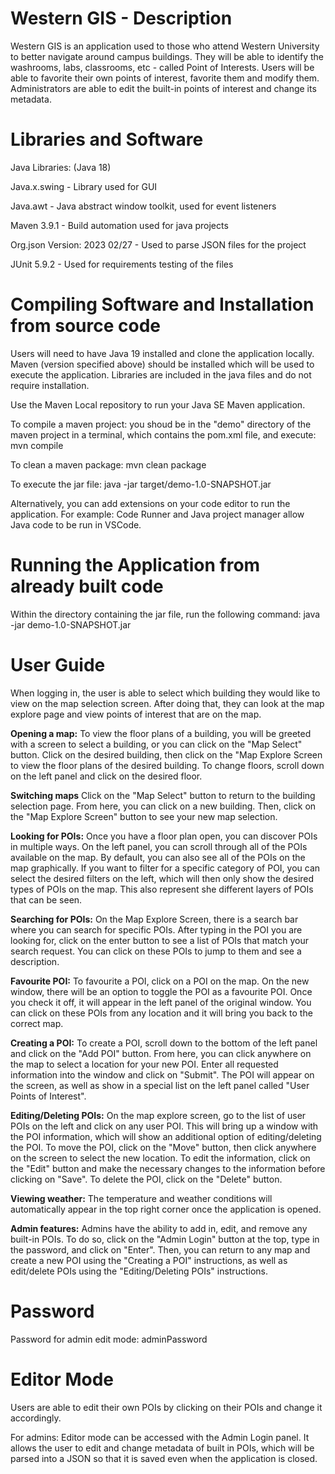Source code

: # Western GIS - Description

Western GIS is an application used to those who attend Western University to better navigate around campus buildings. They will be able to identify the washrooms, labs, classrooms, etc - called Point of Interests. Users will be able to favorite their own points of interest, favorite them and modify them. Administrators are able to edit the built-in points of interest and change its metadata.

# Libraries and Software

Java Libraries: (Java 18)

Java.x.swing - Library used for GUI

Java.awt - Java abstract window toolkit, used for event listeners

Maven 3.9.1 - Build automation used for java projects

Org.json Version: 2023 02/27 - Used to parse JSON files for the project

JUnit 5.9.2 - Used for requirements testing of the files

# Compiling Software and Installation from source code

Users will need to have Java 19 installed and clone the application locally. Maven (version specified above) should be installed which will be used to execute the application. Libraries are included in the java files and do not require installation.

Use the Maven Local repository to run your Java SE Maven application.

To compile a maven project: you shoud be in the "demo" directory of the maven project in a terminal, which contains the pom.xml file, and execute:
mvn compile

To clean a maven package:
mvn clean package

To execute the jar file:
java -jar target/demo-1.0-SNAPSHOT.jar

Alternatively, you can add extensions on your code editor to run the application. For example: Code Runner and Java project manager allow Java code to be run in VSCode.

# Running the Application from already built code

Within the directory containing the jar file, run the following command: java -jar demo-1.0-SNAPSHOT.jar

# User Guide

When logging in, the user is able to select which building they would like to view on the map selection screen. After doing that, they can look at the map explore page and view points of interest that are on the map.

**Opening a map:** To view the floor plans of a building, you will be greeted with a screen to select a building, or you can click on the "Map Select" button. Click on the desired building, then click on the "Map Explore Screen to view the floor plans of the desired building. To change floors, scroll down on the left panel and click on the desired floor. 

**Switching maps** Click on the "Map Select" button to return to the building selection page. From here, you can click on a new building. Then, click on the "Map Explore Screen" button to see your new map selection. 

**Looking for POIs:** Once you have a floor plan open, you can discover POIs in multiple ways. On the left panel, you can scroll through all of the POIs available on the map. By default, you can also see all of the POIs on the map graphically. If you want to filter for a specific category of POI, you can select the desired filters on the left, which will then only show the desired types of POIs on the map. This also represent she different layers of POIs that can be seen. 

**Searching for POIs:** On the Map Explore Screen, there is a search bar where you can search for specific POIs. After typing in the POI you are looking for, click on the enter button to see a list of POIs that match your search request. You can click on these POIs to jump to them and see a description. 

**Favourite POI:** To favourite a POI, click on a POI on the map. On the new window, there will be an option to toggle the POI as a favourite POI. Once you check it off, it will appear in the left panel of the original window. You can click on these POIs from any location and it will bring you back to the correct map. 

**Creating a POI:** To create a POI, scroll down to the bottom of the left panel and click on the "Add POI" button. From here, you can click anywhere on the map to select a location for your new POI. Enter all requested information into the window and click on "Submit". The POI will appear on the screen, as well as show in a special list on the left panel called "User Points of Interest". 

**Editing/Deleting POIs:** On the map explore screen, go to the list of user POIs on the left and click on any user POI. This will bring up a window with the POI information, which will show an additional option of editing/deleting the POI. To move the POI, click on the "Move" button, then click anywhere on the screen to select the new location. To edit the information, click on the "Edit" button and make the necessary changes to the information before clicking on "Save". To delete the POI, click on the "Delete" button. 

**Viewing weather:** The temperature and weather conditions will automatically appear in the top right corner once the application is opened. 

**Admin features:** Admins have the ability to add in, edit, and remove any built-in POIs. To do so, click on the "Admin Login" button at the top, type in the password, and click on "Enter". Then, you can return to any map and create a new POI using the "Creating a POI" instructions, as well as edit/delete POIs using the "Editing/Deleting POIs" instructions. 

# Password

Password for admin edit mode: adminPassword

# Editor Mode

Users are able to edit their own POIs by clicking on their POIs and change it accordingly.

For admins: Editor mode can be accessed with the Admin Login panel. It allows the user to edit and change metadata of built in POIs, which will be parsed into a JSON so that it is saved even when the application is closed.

# What you need to do
The response should be the listing above, limited to the lines between the one holding "When logging in, the" and the one holding "can be seen.", inclusive, reproduced exactly.

# Answer box
When logging in, the user is able to select which building they would like to view on the map selection screen. After doing that, they can look at the map explore page and view points of interest that are on the map.

**Opening a map:** To view the floor plans of a building, you will be greeted with a screen to select a building, or you can click on the "Map Select" button. Click on the desired building, then click on the "Map Explore Screen to view the floor plans of the desired building. To change floors, scroll down on the left panel and click on the desired floor. 

**Switching maps** Click on the "Map Select" button to return to the building selection page. From here, you can click on a new building. Then, click on the "Map Explore Screen" button to see your new map selection. 

**Looking for POIs:** Once you have a floor plan open, you can discover POIs in multiple ways. On the left panel, you can scroll through all of the POIs available on the map. By default, you can also see all of the POIs on the map graphically. If you want to filter for a specific category of POI, you can select the desired filters on the left, which will then only show the desired types of POIs on the map. This also represent she different layers of POIs that can be seen. 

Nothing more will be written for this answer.